(Task brief) Quote word for word the lines below, beginning with the first and ending with the one that has "Let’s go back". Drop the pictures.

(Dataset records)
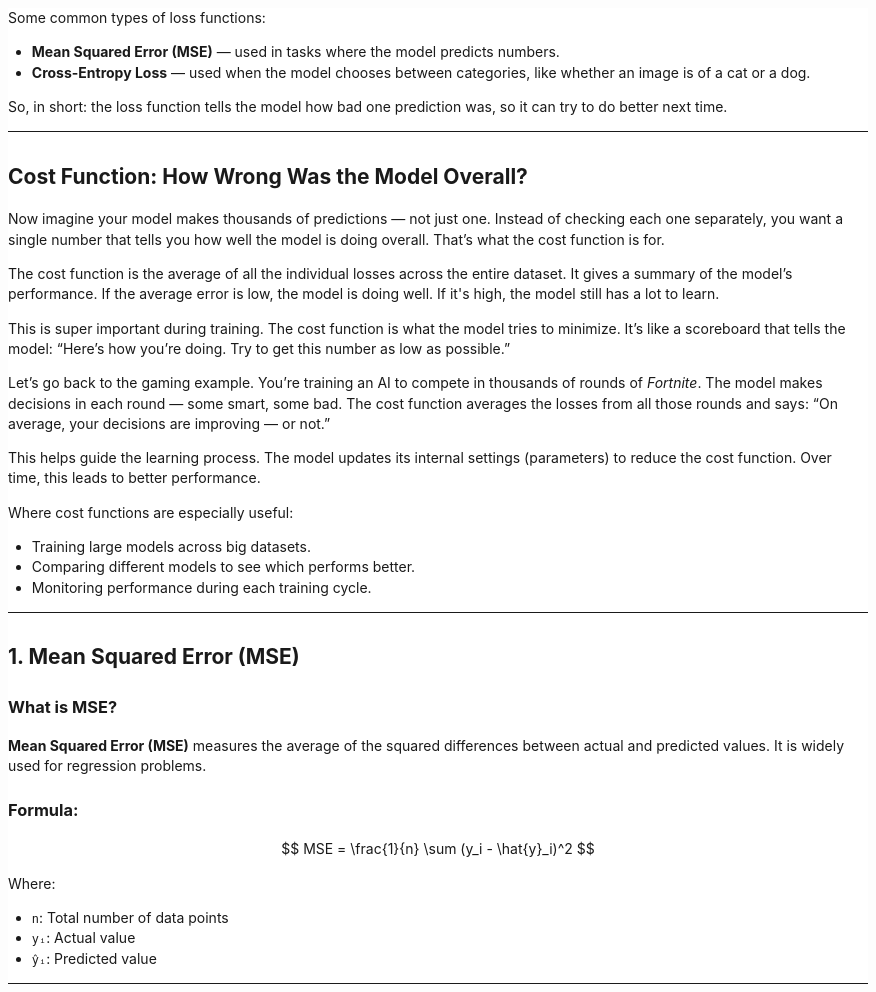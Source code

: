 Some common types of loss functions:

- **Mean Squared Error (MSE)** — used in tasks where the model predicts numbers.
- **Cross-Entropy Loss** — used when the model chooses between categories, like whether an image is of a cat or a dog.

So, in short: the loss function tells the model how bad one prediction was, so it can try to do better next time.

---

## Cost Function: How Wrong Was the Model Overall?

Now imagine your model makes thousands of predictions — not just one. Instead of checking each one separately, you want a single number that tells you how well the model is doing overall. That’s what the cost function is for.

The cost function is the average of all the individual losses across the entire dataset. It gives a summary of the model’s performance. If the average error is low, the model is doing well. If it's high, the model still has a lot to learn.

This is super important during training. The cost function is what the model tries to minimize. It’s like a scoreboard that tells the model: “Here’s how you’re doing. Try to get this number as low as possible.”

Let’s go back to the gaming example. You’re training an AI to compete in thousands of rounds of *Fortnite*. The model makes decisions in each round — some smart, some bad. The cost function averages the losses from all those rounds and says: “On average, your decisions are improving — or not.”

This helps guide the learning process. The model updates its internal settings (parameters) to reduce the cost function. Over time, this leads to better performance.

Where cost functions are especially useful:

- Training large models across big datasets.
- Comparing different models to see which performs better.
- Monitoring performance during each training cycle.

---


## 1. Mean Squared Error (MSE)

### What is MSE?

**Mean Squared Error (MSE)** measures the average of the squared differences between actual and predicted values. It is widely used for regression problems.

### Formula:
$$
MSE = \frac{1}{n} \sum (y_i - \hat{y}_i)^2
$$


Where:
- `n`: Total number of data points
- `yᵢ`: Actual value
- `ŷᵢ`: Predicted value

---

(Solution to this problem)
Source code

: Some common types of loss functions:

- **Mean Squared Error (MSE)** — used in tasks where the model predicts numbers.
- **Cross-Entropy Loss** — used when the model chooses between categories, like whether an image is of a cat or a dog.

So, in short: the loss function tells the model how bad one prediction was, so it can try to do better next time.

---

## Cost Function: How Wrong Was the Model Overall?

Now imagine your model makes thousands of predictions — not just one. Instead of checking each one separately, you want a single number that tells you how well the model is doing overall. That’s what the cost function is for.

The cost function is the average of all the individual losses across the entire dataset. It gives a summary of the model’s performance. If the average error is low, the model is doing well. If it's high, the model still has a lot to learn.

This is super important during training. The cost function is what the model tries to minimize. It’s like a scoreboard that tells the model: “Here’s how you’re doing. Try to get this number as low as possible.”

Let’s go back to the gaming example. You’re training an AI to compete in thousands of rounds of *Fortnite*. The model makes decisions in each round — some smart, some bad. The cost function averages the losses from all those rounds and says: “On average, your decisions are improving — or not.”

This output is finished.